Please note that I have not implemented _resource_apply_sparse or any of Adam’s fancier bells and whistles (such as amsgrad). This is a simple and basic implementation of the optimiser as described in the paper I referenced above.
IMPORTANT NOTE:
The code requires that it runs in eager mode (due to self.iterations.numpy()).

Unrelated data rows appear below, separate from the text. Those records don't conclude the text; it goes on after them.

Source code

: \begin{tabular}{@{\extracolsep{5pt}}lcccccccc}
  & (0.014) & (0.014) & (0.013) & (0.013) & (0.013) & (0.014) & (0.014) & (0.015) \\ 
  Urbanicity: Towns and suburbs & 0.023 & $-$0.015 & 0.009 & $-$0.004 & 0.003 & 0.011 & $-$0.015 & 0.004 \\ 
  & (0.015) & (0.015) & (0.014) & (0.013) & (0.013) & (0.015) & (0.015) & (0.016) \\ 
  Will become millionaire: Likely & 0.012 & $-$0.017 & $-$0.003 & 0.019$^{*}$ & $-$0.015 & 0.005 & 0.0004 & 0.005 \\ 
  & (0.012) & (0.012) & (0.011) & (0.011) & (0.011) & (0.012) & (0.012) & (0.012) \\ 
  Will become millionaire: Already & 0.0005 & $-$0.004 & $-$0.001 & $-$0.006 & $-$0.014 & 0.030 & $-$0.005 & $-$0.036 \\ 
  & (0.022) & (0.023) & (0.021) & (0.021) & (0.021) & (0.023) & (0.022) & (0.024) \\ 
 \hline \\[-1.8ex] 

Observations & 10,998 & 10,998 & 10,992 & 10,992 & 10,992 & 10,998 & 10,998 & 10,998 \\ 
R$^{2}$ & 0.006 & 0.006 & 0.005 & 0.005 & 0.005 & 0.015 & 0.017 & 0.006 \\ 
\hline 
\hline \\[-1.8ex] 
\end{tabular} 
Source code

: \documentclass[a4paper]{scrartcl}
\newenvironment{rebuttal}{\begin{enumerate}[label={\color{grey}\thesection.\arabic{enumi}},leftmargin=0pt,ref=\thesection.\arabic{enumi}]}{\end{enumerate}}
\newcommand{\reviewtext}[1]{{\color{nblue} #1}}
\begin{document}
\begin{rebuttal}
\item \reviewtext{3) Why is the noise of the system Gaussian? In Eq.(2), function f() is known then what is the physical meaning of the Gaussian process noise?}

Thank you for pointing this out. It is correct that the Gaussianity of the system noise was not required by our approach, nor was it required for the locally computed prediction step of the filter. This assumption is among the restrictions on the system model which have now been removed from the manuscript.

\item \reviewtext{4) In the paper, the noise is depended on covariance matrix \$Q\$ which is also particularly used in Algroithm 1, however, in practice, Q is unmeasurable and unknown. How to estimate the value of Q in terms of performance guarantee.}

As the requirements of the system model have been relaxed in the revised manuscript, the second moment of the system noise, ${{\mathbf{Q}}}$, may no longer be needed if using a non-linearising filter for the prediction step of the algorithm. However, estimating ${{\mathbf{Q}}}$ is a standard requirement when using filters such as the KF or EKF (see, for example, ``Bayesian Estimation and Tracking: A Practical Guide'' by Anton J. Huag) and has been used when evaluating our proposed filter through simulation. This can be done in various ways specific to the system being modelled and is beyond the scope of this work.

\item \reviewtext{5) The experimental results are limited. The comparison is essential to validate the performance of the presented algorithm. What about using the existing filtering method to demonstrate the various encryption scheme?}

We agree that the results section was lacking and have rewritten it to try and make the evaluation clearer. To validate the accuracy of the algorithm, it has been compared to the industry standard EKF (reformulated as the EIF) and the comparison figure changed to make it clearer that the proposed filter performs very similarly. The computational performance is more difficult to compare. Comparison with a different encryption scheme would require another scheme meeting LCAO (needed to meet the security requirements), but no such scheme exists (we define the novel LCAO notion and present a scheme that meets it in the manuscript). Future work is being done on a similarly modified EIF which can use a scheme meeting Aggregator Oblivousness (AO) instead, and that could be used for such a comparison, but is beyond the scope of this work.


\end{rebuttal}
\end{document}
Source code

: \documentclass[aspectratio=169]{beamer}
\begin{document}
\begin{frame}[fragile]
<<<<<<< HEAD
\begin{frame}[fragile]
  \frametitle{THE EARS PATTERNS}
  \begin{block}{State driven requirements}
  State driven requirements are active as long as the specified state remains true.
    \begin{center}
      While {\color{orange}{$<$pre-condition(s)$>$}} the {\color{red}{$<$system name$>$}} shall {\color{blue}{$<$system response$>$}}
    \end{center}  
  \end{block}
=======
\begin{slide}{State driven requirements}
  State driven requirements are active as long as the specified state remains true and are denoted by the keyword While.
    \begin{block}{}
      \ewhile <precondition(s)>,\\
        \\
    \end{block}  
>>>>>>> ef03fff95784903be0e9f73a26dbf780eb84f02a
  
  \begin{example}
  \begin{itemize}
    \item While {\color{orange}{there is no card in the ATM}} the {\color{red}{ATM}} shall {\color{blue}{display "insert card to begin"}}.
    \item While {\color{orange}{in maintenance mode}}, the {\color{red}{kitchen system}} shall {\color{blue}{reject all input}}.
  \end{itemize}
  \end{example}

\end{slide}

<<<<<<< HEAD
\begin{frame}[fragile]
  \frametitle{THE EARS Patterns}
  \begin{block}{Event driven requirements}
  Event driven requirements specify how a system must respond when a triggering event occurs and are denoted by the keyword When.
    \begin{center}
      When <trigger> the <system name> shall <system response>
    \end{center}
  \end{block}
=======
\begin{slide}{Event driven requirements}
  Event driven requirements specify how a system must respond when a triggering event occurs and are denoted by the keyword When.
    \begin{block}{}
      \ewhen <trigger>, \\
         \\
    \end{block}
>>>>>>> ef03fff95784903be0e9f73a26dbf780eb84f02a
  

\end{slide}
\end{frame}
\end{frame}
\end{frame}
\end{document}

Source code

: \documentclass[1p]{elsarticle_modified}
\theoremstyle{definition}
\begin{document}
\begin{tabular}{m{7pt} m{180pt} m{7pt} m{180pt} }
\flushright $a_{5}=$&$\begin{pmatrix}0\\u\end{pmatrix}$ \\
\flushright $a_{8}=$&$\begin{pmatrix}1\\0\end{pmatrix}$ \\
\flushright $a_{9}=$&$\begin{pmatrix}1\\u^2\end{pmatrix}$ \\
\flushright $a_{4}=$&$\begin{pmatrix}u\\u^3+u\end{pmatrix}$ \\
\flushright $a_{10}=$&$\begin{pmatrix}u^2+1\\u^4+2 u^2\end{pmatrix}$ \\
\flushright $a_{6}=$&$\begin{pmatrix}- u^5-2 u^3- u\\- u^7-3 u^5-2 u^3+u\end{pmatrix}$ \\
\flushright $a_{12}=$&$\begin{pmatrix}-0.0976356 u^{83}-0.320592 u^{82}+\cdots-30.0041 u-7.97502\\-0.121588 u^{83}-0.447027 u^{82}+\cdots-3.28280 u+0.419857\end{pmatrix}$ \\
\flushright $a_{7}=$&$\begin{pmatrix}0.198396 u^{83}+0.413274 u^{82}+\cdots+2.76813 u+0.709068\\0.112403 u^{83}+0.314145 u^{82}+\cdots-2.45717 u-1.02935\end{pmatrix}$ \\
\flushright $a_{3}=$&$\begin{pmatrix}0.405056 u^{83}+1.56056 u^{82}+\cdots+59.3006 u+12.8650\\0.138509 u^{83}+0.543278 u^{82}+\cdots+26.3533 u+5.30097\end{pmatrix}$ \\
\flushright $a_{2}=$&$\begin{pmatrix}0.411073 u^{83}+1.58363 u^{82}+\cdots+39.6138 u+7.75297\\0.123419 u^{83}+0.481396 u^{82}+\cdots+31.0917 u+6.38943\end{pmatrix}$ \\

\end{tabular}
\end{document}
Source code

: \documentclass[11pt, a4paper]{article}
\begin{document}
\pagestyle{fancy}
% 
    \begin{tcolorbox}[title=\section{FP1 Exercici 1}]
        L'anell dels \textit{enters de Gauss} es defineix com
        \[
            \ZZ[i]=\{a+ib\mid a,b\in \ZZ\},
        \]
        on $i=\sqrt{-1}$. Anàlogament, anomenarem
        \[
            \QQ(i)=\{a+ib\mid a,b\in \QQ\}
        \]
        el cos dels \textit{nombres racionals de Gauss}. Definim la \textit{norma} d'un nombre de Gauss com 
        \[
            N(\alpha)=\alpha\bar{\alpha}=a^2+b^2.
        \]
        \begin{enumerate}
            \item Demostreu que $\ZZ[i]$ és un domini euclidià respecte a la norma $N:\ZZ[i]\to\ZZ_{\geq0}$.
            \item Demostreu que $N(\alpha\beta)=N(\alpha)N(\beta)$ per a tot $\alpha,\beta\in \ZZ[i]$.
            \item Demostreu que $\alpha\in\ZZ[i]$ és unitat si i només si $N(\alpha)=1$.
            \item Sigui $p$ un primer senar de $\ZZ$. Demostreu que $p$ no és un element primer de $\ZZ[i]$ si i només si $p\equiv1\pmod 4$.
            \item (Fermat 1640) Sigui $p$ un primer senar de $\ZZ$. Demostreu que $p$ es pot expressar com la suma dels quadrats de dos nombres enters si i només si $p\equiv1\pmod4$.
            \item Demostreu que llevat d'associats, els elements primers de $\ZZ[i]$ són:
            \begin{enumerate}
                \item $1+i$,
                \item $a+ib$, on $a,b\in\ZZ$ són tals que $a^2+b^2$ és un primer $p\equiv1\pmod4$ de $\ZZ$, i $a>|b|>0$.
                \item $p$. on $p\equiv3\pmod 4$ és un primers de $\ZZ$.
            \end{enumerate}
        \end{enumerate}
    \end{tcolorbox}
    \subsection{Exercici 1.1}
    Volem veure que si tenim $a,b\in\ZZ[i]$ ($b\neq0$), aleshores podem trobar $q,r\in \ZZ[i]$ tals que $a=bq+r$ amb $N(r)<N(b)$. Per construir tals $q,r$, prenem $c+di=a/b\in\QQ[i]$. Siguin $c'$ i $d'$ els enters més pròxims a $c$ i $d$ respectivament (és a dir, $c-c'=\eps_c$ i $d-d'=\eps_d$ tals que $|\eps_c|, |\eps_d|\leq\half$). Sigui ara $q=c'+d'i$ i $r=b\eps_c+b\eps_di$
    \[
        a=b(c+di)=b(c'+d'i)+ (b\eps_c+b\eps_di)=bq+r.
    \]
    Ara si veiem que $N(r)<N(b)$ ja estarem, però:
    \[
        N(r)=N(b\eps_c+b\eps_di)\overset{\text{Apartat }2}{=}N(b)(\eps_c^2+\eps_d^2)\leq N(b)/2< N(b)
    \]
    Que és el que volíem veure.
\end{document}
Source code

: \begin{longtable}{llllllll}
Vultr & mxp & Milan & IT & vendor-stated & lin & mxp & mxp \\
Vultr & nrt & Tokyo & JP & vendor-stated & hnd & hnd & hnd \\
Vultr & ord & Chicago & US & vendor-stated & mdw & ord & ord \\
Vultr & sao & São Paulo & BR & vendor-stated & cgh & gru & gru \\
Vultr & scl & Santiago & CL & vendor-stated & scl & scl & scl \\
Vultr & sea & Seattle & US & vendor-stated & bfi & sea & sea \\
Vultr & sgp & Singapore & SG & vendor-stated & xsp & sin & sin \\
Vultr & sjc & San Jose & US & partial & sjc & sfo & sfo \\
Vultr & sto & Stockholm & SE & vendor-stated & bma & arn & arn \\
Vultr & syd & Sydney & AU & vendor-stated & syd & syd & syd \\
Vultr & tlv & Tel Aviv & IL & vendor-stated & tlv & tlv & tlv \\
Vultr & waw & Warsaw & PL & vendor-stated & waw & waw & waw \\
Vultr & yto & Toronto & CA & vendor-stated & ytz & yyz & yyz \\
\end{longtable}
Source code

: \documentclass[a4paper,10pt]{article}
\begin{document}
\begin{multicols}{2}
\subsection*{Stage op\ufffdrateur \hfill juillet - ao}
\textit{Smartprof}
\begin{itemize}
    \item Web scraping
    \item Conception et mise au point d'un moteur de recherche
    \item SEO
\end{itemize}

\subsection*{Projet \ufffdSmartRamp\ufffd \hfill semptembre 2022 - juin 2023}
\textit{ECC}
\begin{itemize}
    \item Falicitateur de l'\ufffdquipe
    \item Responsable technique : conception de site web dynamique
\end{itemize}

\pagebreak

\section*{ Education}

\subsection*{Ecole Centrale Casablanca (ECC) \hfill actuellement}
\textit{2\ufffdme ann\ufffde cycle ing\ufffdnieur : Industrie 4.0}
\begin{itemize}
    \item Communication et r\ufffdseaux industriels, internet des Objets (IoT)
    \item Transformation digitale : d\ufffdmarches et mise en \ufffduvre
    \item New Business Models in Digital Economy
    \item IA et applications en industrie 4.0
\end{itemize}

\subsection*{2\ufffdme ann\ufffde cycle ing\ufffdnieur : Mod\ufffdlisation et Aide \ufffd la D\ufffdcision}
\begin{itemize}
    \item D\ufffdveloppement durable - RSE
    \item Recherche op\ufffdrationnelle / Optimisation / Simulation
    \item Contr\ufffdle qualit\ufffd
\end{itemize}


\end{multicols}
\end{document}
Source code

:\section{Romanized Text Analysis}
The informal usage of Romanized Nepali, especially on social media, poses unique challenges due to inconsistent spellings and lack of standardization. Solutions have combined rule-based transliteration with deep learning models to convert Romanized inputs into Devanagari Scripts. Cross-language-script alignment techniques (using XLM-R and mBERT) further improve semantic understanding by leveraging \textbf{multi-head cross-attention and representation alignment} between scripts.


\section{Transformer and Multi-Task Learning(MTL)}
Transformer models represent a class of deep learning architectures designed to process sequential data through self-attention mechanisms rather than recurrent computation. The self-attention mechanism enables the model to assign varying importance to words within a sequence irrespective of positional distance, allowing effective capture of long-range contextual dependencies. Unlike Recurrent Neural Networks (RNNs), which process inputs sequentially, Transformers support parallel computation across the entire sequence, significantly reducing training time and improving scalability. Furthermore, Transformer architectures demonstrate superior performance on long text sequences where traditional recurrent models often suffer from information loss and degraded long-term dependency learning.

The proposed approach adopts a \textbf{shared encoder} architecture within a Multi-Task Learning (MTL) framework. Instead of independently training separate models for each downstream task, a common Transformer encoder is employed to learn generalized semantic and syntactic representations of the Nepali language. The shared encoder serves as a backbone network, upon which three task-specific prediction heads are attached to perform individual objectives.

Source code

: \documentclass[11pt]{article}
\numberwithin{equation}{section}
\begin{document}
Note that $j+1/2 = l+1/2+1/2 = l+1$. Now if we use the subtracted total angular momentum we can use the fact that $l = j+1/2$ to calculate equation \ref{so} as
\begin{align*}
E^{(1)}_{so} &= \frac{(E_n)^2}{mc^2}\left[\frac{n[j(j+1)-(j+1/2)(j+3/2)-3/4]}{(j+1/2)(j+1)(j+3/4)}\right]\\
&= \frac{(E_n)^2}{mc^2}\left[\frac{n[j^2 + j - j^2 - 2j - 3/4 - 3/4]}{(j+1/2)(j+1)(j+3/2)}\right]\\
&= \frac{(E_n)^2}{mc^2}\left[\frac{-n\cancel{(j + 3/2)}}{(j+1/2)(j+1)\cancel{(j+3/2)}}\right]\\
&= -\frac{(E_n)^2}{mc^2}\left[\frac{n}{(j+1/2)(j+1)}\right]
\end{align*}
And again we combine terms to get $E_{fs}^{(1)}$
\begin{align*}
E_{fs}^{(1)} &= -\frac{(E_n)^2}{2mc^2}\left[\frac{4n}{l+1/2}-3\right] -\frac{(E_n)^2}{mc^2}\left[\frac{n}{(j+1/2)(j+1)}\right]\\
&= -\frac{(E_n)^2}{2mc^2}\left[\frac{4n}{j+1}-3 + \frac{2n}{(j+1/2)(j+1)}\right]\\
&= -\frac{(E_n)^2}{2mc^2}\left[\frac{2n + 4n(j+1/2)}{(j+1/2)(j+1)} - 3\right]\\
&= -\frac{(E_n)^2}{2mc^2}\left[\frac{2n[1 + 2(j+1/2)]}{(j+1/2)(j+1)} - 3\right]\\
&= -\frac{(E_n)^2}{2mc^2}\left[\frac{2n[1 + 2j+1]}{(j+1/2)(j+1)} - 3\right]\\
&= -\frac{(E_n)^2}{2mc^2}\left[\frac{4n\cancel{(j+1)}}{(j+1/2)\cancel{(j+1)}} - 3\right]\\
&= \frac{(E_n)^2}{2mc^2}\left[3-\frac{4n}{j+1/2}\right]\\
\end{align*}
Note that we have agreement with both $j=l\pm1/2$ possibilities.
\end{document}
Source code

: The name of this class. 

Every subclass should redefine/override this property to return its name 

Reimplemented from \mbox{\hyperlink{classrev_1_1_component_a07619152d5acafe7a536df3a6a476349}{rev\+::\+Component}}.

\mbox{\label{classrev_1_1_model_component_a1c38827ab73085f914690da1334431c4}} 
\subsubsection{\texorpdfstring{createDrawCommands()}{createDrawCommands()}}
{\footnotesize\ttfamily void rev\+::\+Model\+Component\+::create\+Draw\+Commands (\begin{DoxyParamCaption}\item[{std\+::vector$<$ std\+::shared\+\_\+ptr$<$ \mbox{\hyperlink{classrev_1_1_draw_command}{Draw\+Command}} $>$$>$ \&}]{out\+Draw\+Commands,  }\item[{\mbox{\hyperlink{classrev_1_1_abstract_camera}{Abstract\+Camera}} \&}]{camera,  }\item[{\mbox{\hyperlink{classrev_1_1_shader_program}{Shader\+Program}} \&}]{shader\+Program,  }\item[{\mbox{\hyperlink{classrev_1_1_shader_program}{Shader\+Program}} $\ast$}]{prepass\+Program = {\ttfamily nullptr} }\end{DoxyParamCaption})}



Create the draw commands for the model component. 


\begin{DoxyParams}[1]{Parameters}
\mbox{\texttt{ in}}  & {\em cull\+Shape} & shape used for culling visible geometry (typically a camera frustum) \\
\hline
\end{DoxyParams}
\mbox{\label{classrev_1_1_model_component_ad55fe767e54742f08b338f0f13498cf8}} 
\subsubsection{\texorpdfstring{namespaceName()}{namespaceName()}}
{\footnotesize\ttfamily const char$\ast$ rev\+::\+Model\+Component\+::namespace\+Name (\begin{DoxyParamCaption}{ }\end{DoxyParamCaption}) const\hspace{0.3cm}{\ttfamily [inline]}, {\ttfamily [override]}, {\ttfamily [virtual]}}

To implement this we add the line “tf.config.run_functions_eagerly(True)” at the top of the code.
Optimiser code:
| import tensorflow as tf |
| |
| tf.config.run_functions_eagerly(True) |
| class CustomAdam(tf.keras.optimizers.Optimizer): |
| def __init__(self, learning_rate=0.001,beta1 = 0.9, beta2 = 0.999, epsilon = 1e-8, name="CustomAdam", **kwargs): |
| super().__init__(name, **kwargs) |
| self._set_hyper("learning_rate", kwargs.get("lr", learning_rate)) |
| self._set_hyper("decay", self._initial_decay) |
| self._set_hyper("beta_v", beta1) |
| self._set_hyper("beta_s", beta2) |
| self._set_hyper("epsilon", epsilon) |
| self._set_hyper("corrected_v", beta1) |
| self._set_hyper("corrected_s", beta2) |
| |
| def _create_slots(self, var_list): |
| """ |
| One slot per model variable. |
| """ |
| for var in var_list: |
| self.add_slot(var, "beta_v") |
| self.add_slot(var, "beta_s") |
| self.add_slot(var, "epsilon") |
| self.add_slot(var, "corrected_v") |
| self.add_slot(var, "corrected_s") |
| |
| |
| @tf.function |
| def _resource_apply_dense(self, grad, var): |
| """Update the slots and perform an optimization step for the model variable. |
| """ |
| |
| var_dtype = var.dtype.base_dtype |
| lr_t = self._decayed_lr(var_dtype) |
| |
| momentum_var1 = self.get_slot(var, "beta_v") |
| momentum_hyper1 = self._get_hyper("beta_v", var_dtype) |
| |
| momentum_var2 = self.get_slot(var, "beta_s") |
| momentum_hyper2 = self._get_hyper("beta_s", var_dtype) |
| |
| |
| momentum_var1.assign(momentum_var1 * momentum_hyper1 + (1. - momentum_hyper1)* grad) |
| |
| momentum_var2.assign(momentum_var2 * momentum_hyper2 + (1. - momentum_hyper2)* (grad ** 2)) |
| |
| |
| |
| |
| corrected_v = self.get_slot(var, "corrected_v") |
| corrected_v.assign(momentum_var1 / (1 - (momentum_hyper1 ** (self.iterations.numpy() + 1) ))) |
| |
| corrected_s = self.get_slot(var, "corrected_s") |
| corrected_s.assign(momentum_var2 / (1 - (momentum_hyper2 ** (self.iterations.numpy() + 1) ))) |
| |
| epsilon_hyper = self._get_hyper("epsilon", var_dtype) |
| |
| var.assign_add(-lr_t * (corrected_v / (tf.sqrt(corrected_s) + epsilon_hyper))) |
| |
| def _resource_apply_sparse(self, grad, var): |
| raise NotImplementedError |
| |
| def get_config(self): |
| base_config = super().get_config() |
| return { |
| **base_config, |
| "learning_rate": self._serialize_hyperparameter("learning_rate"), |
| "decay": self._serialize_hyperparameter("decay"), |
| "beta_v": self._serialize_hyperparameter("beta_v"), |
| "beta_s": self._serialize_hyperparameter("beta_s"), |
| "epsilon": self._serialize_hyperparameter("epsilon"), |
| } |
| |
| |
| |
Example usage:
| model.compile(optimizer = CustomAdam(), |
| loss= ‘mse’) |
| |
| model.fit(X, Y, epochs=10) |